The Booty Report

News and Updates for Swashbucklers Everywhere

"Avast! Time to swab the decks o' bias in our trusty medical gadgets, me hearties!"

2024-10-31

Arrr, me hearties! A new scroll from the wise folk at the National Academies be sayin’ that takin’ our sweet time with race-blind gadgets might be sinkin’ our ship of patient care! Avast, let’s hoist the sails and speed things up, or we’ll be walkin’ the plank!

Arrr matey! Gather 'round, for I be havin' a tale to spin 'bout the state o' the seas of medicine! A new scroll from the wise folk at the National Academies o' Sciences, Engineering, and Medicine be warnin' us that the sluggish embrace o' race-neutral tools be a treacherous course, capable o' sinkin' the good ship Patient Care!
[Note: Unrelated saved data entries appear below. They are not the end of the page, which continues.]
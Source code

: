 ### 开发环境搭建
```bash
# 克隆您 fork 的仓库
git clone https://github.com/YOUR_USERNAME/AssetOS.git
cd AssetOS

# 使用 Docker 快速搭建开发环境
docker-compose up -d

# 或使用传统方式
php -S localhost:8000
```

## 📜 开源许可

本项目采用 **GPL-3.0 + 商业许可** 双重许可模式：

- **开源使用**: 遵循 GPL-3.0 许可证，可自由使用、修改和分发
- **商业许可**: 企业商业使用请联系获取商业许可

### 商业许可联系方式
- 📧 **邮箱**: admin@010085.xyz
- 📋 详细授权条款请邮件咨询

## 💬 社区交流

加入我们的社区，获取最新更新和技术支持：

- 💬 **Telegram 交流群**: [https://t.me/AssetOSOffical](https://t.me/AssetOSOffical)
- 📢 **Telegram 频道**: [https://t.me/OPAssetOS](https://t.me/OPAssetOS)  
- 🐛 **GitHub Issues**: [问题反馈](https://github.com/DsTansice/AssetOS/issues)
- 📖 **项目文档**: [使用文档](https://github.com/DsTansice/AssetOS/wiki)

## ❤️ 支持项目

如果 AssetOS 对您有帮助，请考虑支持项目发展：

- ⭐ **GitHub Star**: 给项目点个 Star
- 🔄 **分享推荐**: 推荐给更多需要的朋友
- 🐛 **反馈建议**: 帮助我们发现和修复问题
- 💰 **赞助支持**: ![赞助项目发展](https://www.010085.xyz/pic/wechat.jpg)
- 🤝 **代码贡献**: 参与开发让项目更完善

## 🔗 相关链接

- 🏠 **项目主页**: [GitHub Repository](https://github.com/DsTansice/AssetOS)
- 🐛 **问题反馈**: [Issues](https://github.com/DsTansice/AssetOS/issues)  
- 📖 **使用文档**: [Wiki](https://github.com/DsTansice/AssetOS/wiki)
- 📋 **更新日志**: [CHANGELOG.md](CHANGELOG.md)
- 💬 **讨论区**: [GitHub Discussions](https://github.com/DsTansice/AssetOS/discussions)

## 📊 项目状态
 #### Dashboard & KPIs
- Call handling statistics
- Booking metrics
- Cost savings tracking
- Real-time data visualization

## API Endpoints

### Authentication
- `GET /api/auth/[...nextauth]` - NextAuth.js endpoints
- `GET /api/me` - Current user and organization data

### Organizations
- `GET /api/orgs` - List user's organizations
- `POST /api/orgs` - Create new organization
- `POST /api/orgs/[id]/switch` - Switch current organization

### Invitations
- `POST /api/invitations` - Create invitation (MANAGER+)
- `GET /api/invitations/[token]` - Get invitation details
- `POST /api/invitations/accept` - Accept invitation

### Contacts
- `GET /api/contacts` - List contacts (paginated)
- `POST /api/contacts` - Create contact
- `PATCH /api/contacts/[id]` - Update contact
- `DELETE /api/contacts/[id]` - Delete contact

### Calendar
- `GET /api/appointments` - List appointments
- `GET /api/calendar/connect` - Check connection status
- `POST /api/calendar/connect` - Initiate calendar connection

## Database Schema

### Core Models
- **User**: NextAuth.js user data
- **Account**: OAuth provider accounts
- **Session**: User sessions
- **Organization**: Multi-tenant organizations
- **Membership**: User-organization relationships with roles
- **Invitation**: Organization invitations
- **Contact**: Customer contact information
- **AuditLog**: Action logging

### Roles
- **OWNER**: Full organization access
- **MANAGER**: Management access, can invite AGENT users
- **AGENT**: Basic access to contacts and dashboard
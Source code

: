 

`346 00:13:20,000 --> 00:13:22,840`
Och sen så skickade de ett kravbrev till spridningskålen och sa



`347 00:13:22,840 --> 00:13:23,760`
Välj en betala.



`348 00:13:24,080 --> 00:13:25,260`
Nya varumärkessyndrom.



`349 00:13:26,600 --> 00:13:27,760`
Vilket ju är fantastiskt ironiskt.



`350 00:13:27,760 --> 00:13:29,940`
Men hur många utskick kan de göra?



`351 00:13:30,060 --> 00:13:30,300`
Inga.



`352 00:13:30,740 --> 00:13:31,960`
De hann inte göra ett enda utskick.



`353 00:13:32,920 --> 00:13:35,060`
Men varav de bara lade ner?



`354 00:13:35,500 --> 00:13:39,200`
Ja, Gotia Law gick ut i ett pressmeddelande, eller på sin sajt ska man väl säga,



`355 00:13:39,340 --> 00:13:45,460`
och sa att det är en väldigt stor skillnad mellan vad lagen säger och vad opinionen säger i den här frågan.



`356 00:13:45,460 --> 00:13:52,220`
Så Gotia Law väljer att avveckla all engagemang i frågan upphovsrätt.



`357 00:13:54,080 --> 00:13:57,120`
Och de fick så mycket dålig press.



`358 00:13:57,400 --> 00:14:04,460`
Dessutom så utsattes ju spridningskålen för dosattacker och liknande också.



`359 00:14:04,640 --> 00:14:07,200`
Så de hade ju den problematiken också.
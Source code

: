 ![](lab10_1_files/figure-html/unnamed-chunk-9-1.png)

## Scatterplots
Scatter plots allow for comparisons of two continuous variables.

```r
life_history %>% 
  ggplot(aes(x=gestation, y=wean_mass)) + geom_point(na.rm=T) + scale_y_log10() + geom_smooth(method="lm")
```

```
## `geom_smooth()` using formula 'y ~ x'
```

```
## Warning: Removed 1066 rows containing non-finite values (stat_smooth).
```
Yarr, it seems that these fancy, race-neutral contraptions be like a compass gone awry, leadin' good sailors astray when it comes to treatin' the fine folk who be seekin' aid on the high seas o' health. If we keep draggin' our feet, we be riskin' outcomes that be as murky as a foggy night on the briny deep! The report be suggestin' that without swift action, we might be lettin' our crew down, and no pirate worth his salt would ever let that happen!

So, hoist the sails and set a course for inclusivity, lest we find our ship's hull riddled with holes, and our patients left to flounder like fish out of water! 'Tis time to embrace these tools with the fervor of a treasure hunt, for fair treatment be worth more than all the doubloons in the Caribbean! Arrr!